Items from a data source
===

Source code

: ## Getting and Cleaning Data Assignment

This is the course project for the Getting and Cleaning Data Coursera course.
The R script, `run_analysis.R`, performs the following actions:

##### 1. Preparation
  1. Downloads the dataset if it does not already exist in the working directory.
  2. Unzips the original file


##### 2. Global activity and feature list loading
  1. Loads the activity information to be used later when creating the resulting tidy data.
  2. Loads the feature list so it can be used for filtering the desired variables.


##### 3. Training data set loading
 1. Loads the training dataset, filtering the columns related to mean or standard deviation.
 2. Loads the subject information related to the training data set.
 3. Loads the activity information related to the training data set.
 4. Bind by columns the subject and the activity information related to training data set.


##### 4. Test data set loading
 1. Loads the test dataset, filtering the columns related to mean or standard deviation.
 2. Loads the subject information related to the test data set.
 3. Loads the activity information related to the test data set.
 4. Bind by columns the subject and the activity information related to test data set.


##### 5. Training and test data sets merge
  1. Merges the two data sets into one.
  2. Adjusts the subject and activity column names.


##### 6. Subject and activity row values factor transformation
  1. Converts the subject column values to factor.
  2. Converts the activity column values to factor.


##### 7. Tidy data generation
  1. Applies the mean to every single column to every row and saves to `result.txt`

===

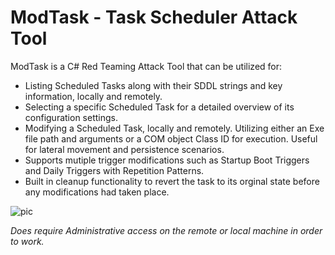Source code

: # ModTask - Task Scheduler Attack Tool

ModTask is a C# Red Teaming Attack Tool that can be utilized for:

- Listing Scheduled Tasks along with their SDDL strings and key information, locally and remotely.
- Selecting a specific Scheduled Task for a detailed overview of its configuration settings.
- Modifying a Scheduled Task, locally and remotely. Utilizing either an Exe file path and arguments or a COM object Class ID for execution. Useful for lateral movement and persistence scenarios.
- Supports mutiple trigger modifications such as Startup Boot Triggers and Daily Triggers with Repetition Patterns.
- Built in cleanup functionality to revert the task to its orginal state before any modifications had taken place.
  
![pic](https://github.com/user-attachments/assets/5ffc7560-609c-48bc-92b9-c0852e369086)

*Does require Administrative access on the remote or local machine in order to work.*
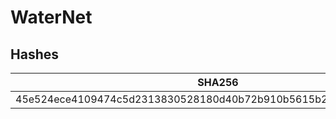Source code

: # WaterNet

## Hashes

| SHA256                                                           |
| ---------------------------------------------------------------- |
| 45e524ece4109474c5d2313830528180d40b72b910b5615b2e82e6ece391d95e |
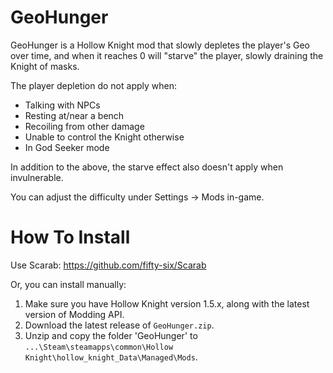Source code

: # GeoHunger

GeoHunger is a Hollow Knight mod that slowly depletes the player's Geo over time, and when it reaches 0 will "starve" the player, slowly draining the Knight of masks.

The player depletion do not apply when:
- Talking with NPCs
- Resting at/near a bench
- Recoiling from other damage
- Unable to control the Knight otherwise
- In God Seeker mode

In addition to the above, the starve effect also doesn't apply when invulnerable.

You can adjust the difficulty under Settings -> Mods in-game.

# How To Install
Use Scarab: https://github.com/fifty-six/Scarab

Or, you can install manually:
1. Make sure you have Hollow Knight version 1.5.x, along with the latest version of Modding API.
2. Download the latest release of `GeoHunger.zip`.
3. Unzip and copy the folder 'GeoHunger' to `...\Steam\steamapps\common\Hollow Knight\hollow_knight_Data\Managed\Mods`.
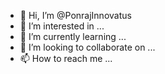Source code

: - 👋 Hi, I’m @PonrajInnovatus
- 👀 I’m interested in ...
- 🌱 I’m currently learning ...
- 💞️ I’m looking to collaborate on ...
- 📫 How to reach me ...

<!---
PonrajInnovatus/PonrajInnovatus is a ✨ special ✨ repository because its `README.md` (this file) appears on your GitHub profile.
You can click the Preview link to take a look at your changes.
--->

===

▸ **TASK DETAILS**: Starting at the line above that holds "- Built in cleanup", repeat every line exactly down to and including the line that holds "In addition to", then stop. Do not carry over any pictures.

▸ **ANSWER SECTION**:
- Built in cleanup functionality to revert the task to its orginal state before any modifications had taken place.
  
![pic](https://github.com/user-attachments/assets/5ffc7560-609c-48bc-92b9-c0852e369086)

*Does require Administrative access on the remote or local machine in order to work.*
Source code

: # WaterNet

## Hashes

| SHA256                                                           |
| ---------------------------------------------------------------- |
| 45e524ece4109474c5d2313830528180d40b72b910b5615b2e82e6ece391d95e |
Source code

: # GeoHunger

GeoHunger is a Hollow Knight mod that slowly depletes the player's Geo over time, and when it reaches 0 will "starve" the player, slowly draining the Knight of masks.

The player depletion do not apply when:
- Talking with NPCs
- Resting at/near a bench
- Recoiling from other damage
- Unable to control the Knight otherwise
- In God Seeker mode

In addition to the above, the starve effect also doesn't apply when invulnerable.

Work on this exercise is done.